While Frank and Zoe’s relationship is starting, the one between Peter and Christina is ending. I’m a broken record in these early reviews, and perhaps this will all change by the time the eight episode rolls around, but Peter Russo is the reason to watch this show at this time. While it’s impossible to lay out complete character studies for multiple characters in a four-episode span, the work done by both showrunner/head writer Beau Willimon and actor Corey Stoll demonstrates that it is indeed possible for the show to dig deep into its denizens and pull out compelling qualities. After all, this isn’t about answering every question and explaining every motivation. It’s about making the audience wish the show to eventually do so, or at least compelling them to try and fill in those blanks themselves. Russo’s weaknesses have given Underwood power over Russo. But far more fascinating than the closing of a military base is the effect it has on Russo’s already shaky psyche. This isn’t simply a junkie who happens to be a member of the House of Representatives. He’s not the best dad, the best congressman, or the best boyfriend. But he sure as shit wants to be those, only to find himself his own worst enemy at every turn. Watching him struggle with his conscience at the BRAC Hearings was the most riveting moment of the show thus far, intersecting the personal and the political in the most dramatic way yet.

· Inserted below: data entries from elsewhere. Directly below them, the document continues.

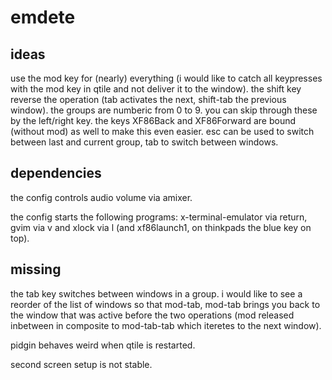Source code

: emdete
======

ideas
-----

use the mod key for (nearly) everything (i would like to catch all keypresses
with the mod key in qtile and not deliver it to the window). the shift key
reverse the operation (tab activates the next, shift-tab the previous window).
the groups are numberic from 0 to 9. you can skip through these by the
left/right key. the keys XF86Back and XF86Forward are bound (without mod) as
well to make this even easier. esc can be used to switch between last and
current group, tab to switch between windows.

dependencies
------------

the config controls audio volume via amixer.

the config starts the following programs: x-terminal-emulator via return, gvim
via v and xlock via l (and xf86launch1, on thinkpads the blue key on top).

missing
-------

the tab key switches between windows in a group. i would like to see a reorder
of the list of windows so that mod-tab, mod-tab brings you back to the window
that was active before the two operations (mod released inbetween in composite
to mod-tab-tab which iteretes to the next window).

pidgin behaves weird when qtile is restarted.

second screen setup is not stable.

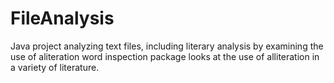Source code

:# FileAnalysis
Java project analyzing text files, including literary analysis by examining the use of aliteration
word inspection package looks at the use of alliteration in a variety of literature.
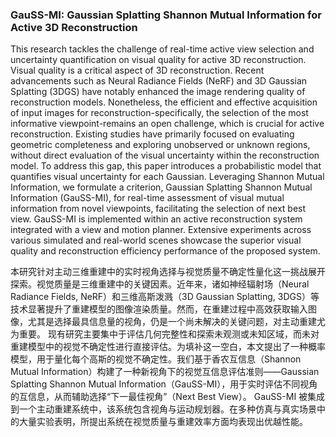 ### GauSS-MI: Gaussian Splatting Shannon Mutual Information for Active 3D Reconstruction

This research tackles the challenge of real-time active view selection and uncertainty quantification on visual quality for active 3D reconstruction. Visual quality is a critical aspect of 3D reconstruction. Recent advancements such as Neural Radiance Fields (NeRF) and 3D Gaussian Splatting (3DGS) have notably enhanced the image rendering quality of reconstruction models. Nonetheless, the efficient and effective acquisition of input images for reconstruction-specifically, the selection of the most informative viewpoint-remains an open challenge, which is crucial for active reconstruction. Existing studies have primarily focused on evaluating geometric completeness and exploring unobserved or unknown regions, without direct evaluation of the visual uncertainty within the reconstruction model. To address this gap, this paper introduces a probabilistic model that quantifies visual uncertainty for each Gaussian. Leveraging Shannon Mutual Information, we formulate a criterion, Gaussian Splatting Shannon Mutual Information (GauSS-MI), for real-time assessment of visual mutual information from novel viewpoints, facilitating the selection of next best view. GauSS-MI is implemented within an active reconstruction system integrated with a view and motion planner. Extensive experiments across various simulated and real-world scenes showcase the superior visual quality and reconstruction efficiency performance of the proposed system.

本研究针对主动三维重建中的实时视角选择与视觉质量不确定性量化这一挑战展开探索。视觉质量是三维重建中的关键因素。近年来，诸如神经辐射场（Neural Radiance Fields, NeRF）和三维高斯泼溅（3D Gaussian Splatting, 3DGS）等技术显著提升了重建模型的图像渲染质量。然而，在重建过程中高效获取输入图像，尤其是选择最具信息量的视角，仍是一个尚未解决的关键问题，对主动重建尤为重要。
现有研究主要集中于评估几何完整性和探索未观测或未知区域，而未对重建模型中的视觉不确定性进行直接评估。为填补这一空白，本文提出了一种概率模型，用于量化每个高斯的视觉不确定性。我们基于香农互信息（Shannon Mutual Information）构建了一种新视角下的视觉互信息评估准则——Gaussian Splatting Shannon Mutual Information（GauSS-MI），用于实时评估不同视角的互信息，从而辅助选择“下一最佳视角”（Next Best View）。
GauSS-MI 被集成到一个主动重建系统中，该系统包含视角与运动规划器。在多种仿真与真实场景中的大量实验表明，所提出系统在视觉质量与重建效率方面均表现出优越性能。
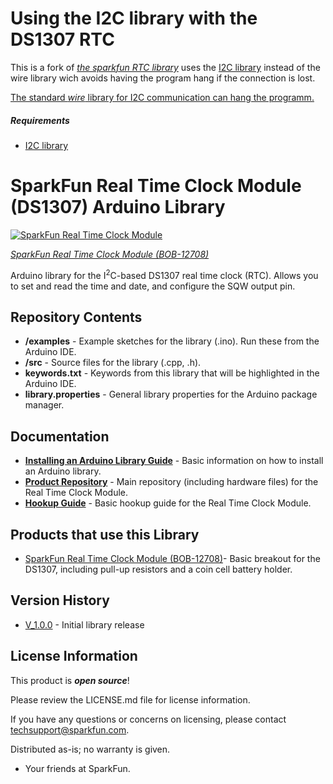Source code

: # Using the I2C library with the DS1307 RTC
This is a fork of [*the sparkfun RTC library*](https://github.com/sparkfun/SparkFun_DS1307_RTC_Arduino_Library) uses the [I2C library](https://github.com/rambo/I2C) instead of the wire library wich avoids having the program hang if
the connection is lost.

[The standard *wire* library for I2C communication can hang the programm.](https://github.com/arduino/Arduino/issues/1476#issue-15828095)

##### Requirements
* [I2C library](https://github.com/rambo/I2C)


SparkFun Real Time Clock Module (DS1307) Arduino Library
========================================

[![SparkFun Real Time Clock Module](https://cdn.sparkfun.com//assets/parts/9/4/5/4/12708-01.jpg)](https://www.sparkfun.com/products/12708)

[*SparkFun Real Time Clock Module (BOB-12708)*](https://www.sparkfun.com/products/12708)

Arduino library for the I<sup>2</sup>C-based DS1307 real time clock (RTC). Allows you to set and read the time and date, and configure the SQW output pin.

Repository Contents
-------------------

* **/examples** - Example sketches for the library (.ino). Run these from the Arduino IDE.
* **/src** - Source files for the library (.cpp, .h).
* **keywords.txt** - Keywords from this library that will be highlighted in the Arduino IDE.
* **library.properties** - General library properties for the Arduino package manager.

Documentation
--------------

* **[Installing an Arduino Library Guide](https://learn.sparkfun.com/tutorials/installing-an-arduino-library)** - Basic information on how to install an Arduino library.
* **[Product Repository](https://github.com/sparkfun/RTC-Module/tree/v1.4)** - Main repository (including hardware files) for the Real Time Clock Module.
* **[Hookup Guide](https://learn.sparkfun.com/tutorials/real-time-clock-module-hookup-guide)** - Basic hookup guide for the Real Time Clock Module.

Products that use this Library
---------------------------------

* [SparkFun Real Time Clock Module (BOB-12708)](https://www.sparkfun.com/products/12708)- Basic breakout for the DS1307, including pull-up resistors and a coin cell battery holder.

Version History
---------------

* [V_1.0.0](https://github.com/sparkfun/SparkFun_DS1307_RTC_Arduino_Library/tree/V_1.0.0) - Initial library release

License Information
-------------------

This product is _**open source**_!

Please review the LICENSE.md file for license information.

If you have any questions or concerns on licensing, please contact techsupport@sparkfun.com.

Distributed as-is; no warranty is given.

- Your friends at SparkFun.
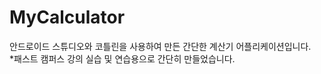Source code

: # MyCalculator
안드로이드 스튜디오와 코틀린을 사용하여 만든 간단한 계산기 어플리케이션입니다.
<br>
*패스트 캠퍼스 강의 실습 및 연습용으로 간단히 만들었습니다.


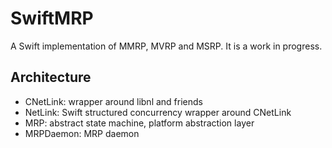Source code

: # SwiftMRP

A Swift implementation of MMRP, MVRP and MSRP. It is a work in progress.

## Architecture

* CNetLink: wrapper around libnl and friends
* NetLink: Swift structured concurrency wrapper around CNetLink
* MRP: abstract state machine, platform abstraction layer
* MRPDaemon: MRP daemon

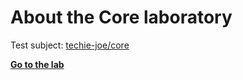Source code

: # About the Core laboratory

Test subject: [techie-joe/core](https://github.com/techie-joe/core)

**[Go to the lab](https://techie-joe.github.io/core-lab/)**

That Underwood’s plans intersect with Claire’s goals, Zoe’s ambitions, and Russo’s frailty drives the engine of the story. But what gives these stories heft are the ways in which Frank thwarts those goals either consciously or unconsciously. House Of Cards doesn’t want to be a show about the plausibility of Frank’s plan. It doesn’t overtly paint outside the lines in this regard, but it’s also not the point of the show. Unfortunately, the point seems to center around Frank’s unyielding ambition instead of the affects that ambition has on others. Will we know more about Frank’s psychological makeup by the end of this first season? There’s an excellent chance of that. But a show such as House Of Cards doesn’t get to ignore basic rules of television just because it released that first season at once. If you don’t know why characters do what they do after four full hours, why watch nine more in the first place? Following a thirteen-hour story seems like a long slough. But I’d watch compelling characters for an infinite length of time. Too bad House Of Cards is limiting the current time spent with its most fascinating aspects.

Stray observations:

  • Standard boilerplate: This space each week deals with the show only through the episode covered. I’m writing about each episode after I watch them, but given the unique nature of the release of House Of Cards, it’s incredibly likely that I’ve watched far more by the time each review drops. Please keep comments below to only events through this episode.
  • It looks like in the time since this review was initially written that Todd VanDerWerff wrote up a review of the entire season. So you can now share thoughts about season one there.
  • I’m not sure we knew until this hour that Underwood was a Democrat. Often times shows set in Washington intentionally obscure party affiliation, but I’m glad House Of Cards isn’t one of those.
  • Holy fucking Playstation Vita As Posing As Natural Dialogue, Batman. I guess House Of Cards gotta eat. But damn, that was overt. Over at The Buy More, the cast of Chuck is eating Subway sandwiches and shaking its head at the egregious product placement on display in this episode.
  • How tall were those heels Zoe was wearing? She turned into a Hobbit after taking them off upon Frank’s request.
  • “You’ve been with older men before.” “Yes.” “Then you know they hurt you. And after they hurt you, they discard you.” “You can’t hurt me.” Well, that was anvilicious, even without having a clue how all this ends.